▶ [YOUR OBJECTIVE] Reproduce all of the entries below exactly, without images.
[DATA TO PROCESS Boundary: Start]
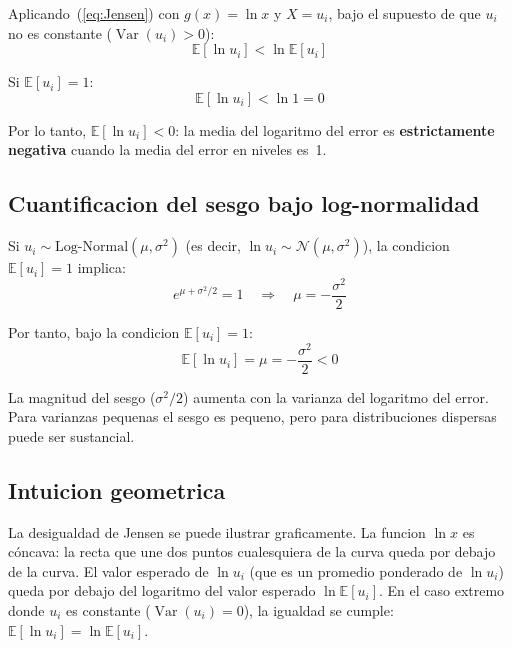 \documentclass[12pt, letterpaper]{article}
\theoremstyle{remark}
\newcommand{\E}{\mathbb{E}}
\newcommand{\Var}{\operatorname{Var}}
\begin{document}
Aplicando~(\ref{eq:Jensen}) con $g(x) = \ln x$ y $X = u_i$, bajo el supuesto
de que $u_i$ no es constante ($\Var(u_i) > 0$):
\begin{equation}
  \E[\ln u_i] < \ln \E[u_i]
  \label{eq:Jensen_aplicado}
\end{equation}

Si $\E[u_i] = 1$:
\begin{equation}
  \E[\ln u_i] < \ln 1 = 0
  \label{eq:Jensen_resultado}
\end{equation}

Por lo tanto, $\E[\ln u_i] < 0$: la media del logaritmo del error es
\textbf{estrictamente negativa} cuando la media del error en niveles es~1.

\subsection{Cuantificacion del sesgo bajo log-normalidad}

Si $u_i \sim \text{Log-Normal}(\mu, \sigma^2)$ (es decir, $\ln u_i \sim \mathcal{N}(\mu, \sigma^2)$),
la condicion $\E[u_i] = 1$ implica:
\begin{equation}
  e^{\mu + \sigma^2/2} = 1 \quad \Rightarrow \quad \mu = -\frac{\sigma^2}{2}
  \label{eq:mu_condicion}
\end{equation}

Por tanto, bajo la condicion $\E[u_i] = 1$:
\begin{equation}
  \E[\ln u_i] = \mu = -\frac{\sigma^2}{2} < 0
  \label{eq:media_lnu_negativa}
\end{equation}

La magnitud del sesgo ($\sigma^2/2$) aumenta con la varianza del logaritmo
del error. Para varianzas pequenas el sesgo es pequeno, pero para distribuciones
dispersas puede ser sustancial.

\subsection{Intuicion geometrica}

La desigualdad de Jensen se puede ilustrar graficamente. La funcion $\ln x$
es cóncava: la recta que une dos puntos cualesquiera de la curva queda por
debajo de la curva. El valor esperado de $\ln u_i$ (que es un promedio ponderado
de $\ln u_i$) queda por debajo del logaritmo del valor esperado $\ln\E[u_i]$.
En el caso extremo donde $u_i$ es constante ($\Var(u_i) = 0$), la igualdad
se cumple: $\E[\ln u_i] = \ln \E[u_i]$.
\end{document}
[DATA TO PROCESS Boundary: End]
▶ [TASK OUTPUT]
 \documentclass[12pt, letterpaper]{article}
\theoremstyle{remark}
\newcommand{\E}{\mathbb{E}}
\newcommand{\Var}{\operatorname{Var}}
\begin{document}
Aplicando~(\ref{eq:Jensen}) con $g(x) = \ln x$ y $X = u_i$, bajo el supuesto
de que $u_i$ no es constante ($\Var(u_i) > 0$):
\begin{equation}
  \E[\ln u_i] < \ln \E[u_i]
  \label{eq:Jensen_aplicado}
\end{equation}

Si $\E[u_i] = 1$:
\begin{equation}
  \E[\ln u_i] < \ln 1 = 0
  \label{eq:Jensen_resultado}
\end{equation}

Por lo tanto, $\E[\ln u_i] < 0$: la media del logaritmo del error es
\textbf{estrictamente negativa} cuando la media del error en niveles es~1.

\subsection{Cuantificacion del sesgo bajo log-normalidad}

Si $u_i \sim \text{Log-Normal}(\mu, \sigma^2)$ (es decir, $\ln u_i \sim \mathcal{N}(\mu, \sigma^2)$),
la condicion $\E[u_i] = 1$ implica:
\begin{equation}
  e^{\mu + \sigma^2/2} = 1 \quad \Rightarrow \quad \mu = -\frac{\sigma^2}{2}
  \label{eq:mu_condicion}
\end{equation}

Por tanto, bajo la condicion $\E[u_i] = 1$:
\begin{equation}
  \E[\ln u_i] = \mu = -\frac{\sigma^2}{2} < 0
  \label{eq:media_lnu_negativa}
\end{equation}

La magnitud del sesgo ($\sigma^2/2$) aumenta con la varianza del logaritmo
del error. Para varianzas pequenas el sesgo es pequeno, pero para distribuciones
dispersas puede ser sustancial.

\subsection{Intuicion geometrica}

La desigualdad de Jensen se puede ilustrar graficamente. La funcion $\ln x$
es cóncava: la recta que une dos puntos cualesquiera de la curva queda por
debajo de la curva. El valor esperado de $\ln u_i$ (que es un promedio ponderado
de $\ln u_i$) queda por debajo del logaritmo del valor esperado $\ln\E[u_i]$.
En el caso extremo donde $u_i$ es constante ($\Var(u_i) = 0$), la igualdad
se cumple: $\E[\ln u_i] = \ln \E[u_i]$.
\end{document}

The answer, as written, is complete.